”The world is cold and cruel and lonely. If we find some respite in each other’s arms there can only be good in that.”
I was very surprised with The Gladiator’s Master (TGM). To be honest, I was expecting a porn-with-slight plot kind of story (featuring a very horny gladiator who takes his –sexual- frustration out on a master willing to bend over). I was 95% wrong on that assumption and was blown away with the spectrum of emotions I went through. I even had to use some tissues.
The book blurb explains well the premise of the story. Gaidres was enslaved to serve as a gladiator, and vows to seek revenge by ending the bloodline of his captor. That includes the new dominus, Caelius, who is the nephew of the deceased Craxus. However, what Gaidres didn’t expect was the kind hearted dreamer that Caelius presents.

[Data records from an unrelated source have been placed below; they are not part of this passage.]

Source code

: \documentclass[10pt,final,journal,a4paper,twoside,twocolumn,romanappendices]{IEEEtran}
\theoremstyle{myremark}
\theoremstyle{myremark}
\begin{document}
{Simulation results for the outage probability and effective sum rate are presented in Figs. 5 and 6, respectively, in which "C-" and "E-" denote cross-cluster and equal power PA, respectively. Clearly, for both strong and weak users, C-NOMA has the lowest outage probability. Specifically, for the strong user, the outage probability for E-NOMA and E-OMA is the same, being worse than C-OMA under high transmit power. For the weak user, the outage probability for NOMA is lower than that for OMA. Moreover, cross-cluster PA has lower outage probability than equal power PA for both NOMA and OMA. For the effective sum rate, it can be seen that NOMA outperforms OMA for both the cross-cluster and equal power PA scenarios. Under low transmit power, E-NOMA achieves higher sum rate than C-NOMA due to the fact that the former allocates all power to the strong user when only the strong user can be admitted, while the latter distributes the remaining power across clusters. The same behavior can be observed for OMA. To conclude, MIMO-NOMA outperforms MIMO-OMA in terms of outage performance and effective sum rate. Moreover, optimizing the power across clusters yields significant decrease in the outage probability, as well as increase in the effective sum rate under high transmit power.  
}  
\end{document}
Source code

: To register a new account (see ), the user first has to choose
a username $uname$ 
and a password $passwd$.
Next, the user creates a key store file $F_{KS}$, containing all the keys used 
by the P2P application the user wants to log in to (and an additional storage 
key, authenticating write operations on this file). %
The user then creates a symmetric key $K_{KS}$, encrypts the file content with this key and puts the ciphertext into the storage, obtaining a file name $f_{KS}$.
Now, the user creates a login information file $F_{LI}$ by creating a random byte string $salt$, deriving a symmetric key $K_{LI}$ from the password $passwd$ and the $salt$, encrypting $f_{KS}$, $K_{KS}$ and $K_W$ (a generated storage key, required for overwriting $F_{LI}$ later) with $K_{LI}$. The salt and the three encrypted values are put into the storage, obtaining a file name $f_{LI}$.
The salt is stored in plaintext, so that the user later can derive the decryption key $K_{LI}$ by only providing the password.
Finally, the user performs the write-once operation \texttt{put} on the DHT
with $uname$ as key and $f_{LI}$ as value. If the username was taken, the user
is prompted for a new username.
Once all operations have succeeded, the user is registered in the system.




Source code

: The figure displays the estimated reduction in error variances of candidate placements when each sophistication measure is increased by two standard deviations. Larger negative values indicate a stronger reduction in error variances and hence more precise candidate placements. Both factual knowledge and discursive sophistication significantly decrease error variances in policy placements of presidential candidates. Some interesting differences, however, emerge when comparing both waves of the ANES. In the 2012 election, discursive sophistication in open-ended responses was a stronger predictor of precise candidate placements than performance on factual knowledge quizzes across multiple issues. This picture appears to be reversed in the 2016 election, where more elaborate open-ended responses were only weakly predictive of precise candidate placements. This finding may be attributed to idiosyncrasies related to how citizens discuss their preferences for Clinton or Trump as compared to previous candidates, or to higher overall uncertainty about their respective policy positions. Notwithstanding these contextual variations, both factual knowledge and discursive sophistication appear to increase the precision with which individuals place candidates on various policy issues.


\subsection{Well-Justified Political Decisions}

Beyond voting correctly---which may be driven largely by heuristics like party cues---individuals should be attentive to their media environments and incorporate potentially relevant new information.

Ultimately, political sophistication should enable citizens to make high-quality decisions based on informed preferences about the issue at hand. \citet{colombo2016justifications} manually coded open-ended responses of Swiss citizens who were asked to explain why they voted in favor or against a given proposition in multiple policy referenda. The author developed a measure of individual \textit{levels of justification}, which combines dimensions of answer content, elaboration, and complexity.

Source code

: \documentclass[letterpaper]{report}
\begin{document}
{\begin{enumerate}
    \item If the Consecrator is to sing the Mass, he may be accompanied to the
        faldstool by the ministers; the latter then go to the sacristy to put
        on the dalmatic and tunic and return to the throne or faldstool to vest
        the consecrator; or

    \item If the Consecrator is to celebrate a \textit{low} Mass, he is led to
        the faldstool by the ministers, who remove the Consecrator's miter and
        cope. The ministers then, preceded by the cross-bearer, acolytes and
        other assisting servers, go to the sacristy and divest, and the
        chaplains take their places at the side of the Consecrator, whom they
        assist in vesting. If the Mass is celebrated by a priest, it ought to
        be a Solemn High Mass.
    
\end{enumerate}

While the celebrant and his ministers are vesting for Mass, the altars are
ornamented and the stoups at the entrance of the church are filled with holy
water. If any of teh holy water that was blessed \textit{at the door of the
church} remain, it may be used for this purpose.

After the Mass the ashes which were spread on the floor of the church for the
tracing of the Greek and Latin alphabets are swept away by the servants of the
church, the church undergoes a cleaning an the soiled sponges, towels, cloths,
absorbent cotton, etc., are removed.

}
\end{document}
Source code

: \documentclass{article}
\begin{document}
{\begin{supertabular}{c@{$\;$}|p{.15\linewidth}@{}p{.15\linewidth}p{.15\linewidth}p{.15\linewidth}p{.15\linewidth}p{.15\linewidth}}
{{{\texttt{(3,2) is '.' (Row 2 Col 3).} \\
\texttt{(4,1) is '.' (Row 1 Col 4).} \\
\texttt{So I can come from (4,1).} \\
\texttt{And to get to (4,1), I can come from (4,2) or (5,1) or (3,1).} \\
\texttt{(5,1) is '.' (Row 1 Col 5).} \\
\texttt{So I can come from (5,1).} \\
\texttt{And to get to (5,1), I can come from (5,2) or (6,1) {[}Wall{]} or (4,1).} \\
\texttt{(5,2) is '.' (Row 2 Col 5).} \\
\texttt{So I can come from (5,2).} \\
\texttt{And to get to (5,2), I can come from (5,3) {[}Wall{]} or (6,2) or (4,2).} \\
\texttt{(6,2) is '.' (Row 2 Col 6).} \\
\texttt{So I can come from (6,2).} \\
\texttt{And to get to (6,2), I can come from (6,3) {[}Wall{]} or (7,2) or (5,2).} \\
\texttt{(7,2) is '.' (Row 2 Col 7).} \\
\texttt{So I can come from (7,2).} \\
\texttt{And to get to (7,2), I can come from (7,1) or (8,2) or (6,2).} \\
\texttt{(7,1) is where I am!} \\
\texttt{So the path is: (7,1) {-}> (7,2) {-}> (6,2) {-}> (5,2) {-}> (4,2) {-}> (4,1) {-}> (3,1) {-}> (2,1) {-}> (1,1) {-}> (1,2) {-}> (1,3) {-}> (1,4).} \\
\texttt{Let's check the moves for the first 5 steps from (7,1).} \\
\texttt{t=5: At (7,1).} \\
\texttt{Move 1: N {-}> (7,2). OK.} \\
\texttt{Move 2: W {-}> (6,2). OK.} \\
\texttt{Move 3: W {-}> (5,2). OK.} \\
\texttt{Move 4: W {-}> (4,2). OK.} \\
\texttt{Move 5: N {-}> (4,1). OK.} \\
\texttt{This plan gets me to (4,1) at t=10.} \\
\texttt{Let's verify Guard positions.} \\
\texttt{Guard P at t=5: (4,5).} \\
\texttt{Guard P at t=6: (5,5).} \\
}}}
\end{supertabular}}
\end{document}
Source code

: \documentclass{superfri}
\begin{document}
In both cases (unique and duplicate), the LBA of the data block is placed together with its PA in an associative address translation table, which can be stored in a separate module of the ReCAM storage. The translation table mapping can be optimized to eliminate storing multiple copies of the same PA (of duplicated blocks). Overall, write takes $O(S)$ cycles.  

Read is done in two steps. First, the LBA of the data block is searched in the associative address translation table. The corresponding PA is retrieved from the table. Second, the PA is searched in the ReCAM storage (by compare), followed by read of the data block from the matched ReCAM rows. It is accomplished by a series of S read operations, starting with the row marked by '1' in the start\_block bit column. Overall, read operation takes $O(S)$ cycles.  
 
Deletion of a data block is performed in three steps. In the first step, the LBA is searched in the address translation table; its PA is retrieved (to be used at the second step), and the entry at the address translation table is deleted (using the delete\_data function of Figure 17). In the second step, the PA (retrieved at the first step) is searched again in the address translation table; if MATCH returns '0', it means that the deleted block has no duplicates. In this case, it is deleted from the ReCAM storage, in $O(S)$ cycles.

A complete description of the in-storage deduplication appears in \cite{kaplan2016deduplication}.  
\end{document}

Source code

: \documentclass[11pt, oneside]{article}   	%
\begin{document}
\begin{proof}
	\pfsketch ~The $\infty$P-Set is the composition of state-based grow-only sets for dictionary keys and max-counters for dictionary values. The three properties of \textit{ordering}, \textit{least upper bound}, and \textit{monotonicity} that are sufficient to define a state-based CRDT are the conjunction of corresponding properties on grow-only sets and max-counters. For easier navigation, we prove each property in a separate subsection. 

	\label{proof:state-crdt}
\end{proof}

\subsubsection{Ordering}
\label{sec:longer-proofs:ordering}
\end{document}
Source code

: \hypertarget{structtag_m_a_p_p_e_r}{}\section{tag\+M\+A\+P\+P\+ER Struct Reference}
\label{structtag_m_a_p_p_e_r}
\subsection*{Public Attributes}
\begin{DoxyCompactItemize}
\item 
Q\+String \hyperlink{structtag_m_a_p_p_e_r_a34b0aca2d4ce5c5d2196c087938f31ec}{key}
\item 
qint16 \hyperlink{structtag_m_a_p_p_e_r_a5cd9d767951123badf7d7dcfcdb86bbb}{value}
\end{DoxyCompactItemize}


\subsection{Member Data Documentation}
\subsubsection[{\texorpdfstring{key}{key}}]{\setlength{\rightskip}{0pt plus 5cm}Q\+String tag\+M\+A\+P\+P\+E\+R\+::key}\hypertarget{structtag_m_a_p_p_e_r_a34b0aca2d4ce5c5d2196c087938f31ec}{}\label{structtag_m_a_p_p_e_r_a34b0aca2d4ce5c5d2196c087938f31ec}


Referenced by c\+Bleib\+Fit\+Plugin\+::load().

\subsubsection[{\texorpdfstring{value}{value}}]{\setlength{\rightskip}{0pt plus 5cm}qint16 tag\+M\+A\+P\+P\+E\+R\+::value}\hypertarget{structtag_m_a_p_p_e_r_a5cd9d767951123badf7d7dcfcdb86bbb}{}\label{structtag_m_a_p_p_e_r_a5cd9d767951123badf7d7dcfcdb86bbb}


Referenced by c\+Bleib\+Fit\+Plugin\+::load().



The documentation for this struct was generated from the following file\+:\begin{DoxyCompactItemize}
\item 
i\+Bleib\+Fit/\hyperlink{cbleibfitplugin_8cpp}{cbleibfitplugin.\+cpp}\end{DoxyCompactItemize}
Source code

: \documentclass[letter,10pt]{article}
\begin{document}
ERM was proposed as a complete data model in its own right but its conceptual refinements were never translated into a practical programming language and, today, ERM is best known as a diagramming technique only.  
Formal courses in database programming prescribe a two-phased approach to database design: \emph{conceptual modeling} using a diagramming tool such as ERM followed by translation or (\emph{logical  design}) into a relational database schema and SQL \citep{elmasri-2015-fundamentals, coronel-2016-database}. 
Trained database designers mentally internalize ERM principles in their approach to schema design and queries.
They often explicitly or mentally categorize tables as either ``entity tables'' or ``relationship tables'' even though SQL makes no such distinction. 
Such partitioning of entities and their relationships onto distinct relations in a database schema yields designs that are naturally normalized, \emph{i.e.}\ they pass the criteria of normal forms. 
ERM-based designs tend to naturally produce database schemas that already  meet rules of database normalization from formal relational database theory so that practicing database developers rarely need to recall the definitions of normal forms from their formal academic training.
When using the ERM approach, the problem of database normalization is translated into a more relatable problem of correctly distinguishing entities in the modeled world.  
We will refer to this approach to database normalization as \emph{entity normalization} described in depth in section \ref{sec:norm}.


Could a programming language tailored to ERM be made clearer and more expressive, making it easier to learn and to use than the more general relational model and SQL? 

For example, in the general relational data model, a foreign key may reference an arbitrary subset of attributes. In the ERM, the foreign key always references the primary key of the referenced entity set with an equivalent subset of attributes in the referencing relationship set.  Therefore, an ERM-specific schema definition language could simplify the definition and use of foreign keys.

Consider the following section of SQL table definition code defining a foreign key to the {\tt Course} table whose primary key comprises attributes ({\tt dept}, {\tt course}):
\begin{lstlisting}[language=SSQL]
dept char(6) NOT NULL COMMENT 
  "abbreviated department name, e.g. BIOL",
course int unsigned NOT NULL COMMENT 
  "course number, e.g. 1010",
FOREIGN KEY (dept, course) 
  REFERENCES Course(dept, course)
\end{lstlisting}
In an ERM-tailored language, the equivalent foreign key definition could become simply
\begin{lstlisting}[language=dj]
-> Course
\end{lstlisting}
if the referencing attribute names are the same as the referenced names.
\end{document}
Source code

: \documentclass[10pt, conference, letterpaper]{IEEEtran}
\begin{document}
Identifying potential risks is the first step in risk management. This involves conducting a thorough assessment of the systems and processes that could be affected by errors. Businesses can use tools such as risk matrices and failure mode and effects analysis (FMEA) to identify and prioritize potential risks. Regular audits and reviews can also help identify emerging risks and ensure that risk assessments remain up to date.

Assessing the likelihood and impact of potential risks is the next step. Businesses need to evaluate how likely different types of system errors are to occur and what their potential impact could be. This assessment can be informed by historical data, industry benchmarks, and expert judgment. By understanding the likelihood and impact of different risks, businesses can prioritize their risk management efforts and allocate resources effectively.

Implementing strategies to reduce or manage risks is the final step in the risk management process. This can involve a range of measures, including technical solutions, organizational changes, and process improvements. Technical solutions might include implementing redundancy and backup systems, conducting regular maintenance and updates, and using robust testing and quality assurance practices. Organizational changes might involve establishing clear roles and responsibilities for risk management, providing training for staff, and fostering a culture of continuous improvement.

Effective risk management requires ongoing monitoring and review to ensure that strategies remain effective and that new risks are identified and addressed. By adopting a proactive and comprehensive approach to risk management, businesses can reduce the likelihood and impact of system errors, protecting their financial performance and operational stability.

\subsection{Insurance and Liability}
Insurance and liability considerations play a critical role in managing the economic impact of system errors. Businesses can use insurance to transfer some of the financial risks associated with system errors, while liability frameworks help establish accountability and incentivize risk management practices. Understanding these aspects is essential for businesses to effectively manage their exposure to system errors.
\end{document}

While Caelius is kind hearted and likes to believe that he can change Rome for the better, he isn’t naïve. He also understands others and empathizes with Gaidres during their earlier interactions. Meanwhile, Gaidres isn’t just an oversized meathead with anger management issues: he is a character that treads the fine line between love and hate with justifiable reasons to his anger besides “just” enslavement. While both personal and political reasons seem to constantly present a chasm between Caelius and Gaidres, it never got to the point of eye rolls and constant “Get on with it” mentalities that plague many stories I have read with similar conflicts.
While TGM focused a lot on love between our two MCs, there was also the issue of family. Of wanting freedom, but knowing that freedom has no meaning to a person who is entrapped in his own psychological cage. Of guilt that can only exist in survivors realizing that they can indeed be happy. Of hope and dreams in a harsh reality.
And of the belief that maybe
, just maybe, one can have all it takes to be happy – friends, a lover, a family, and freedom.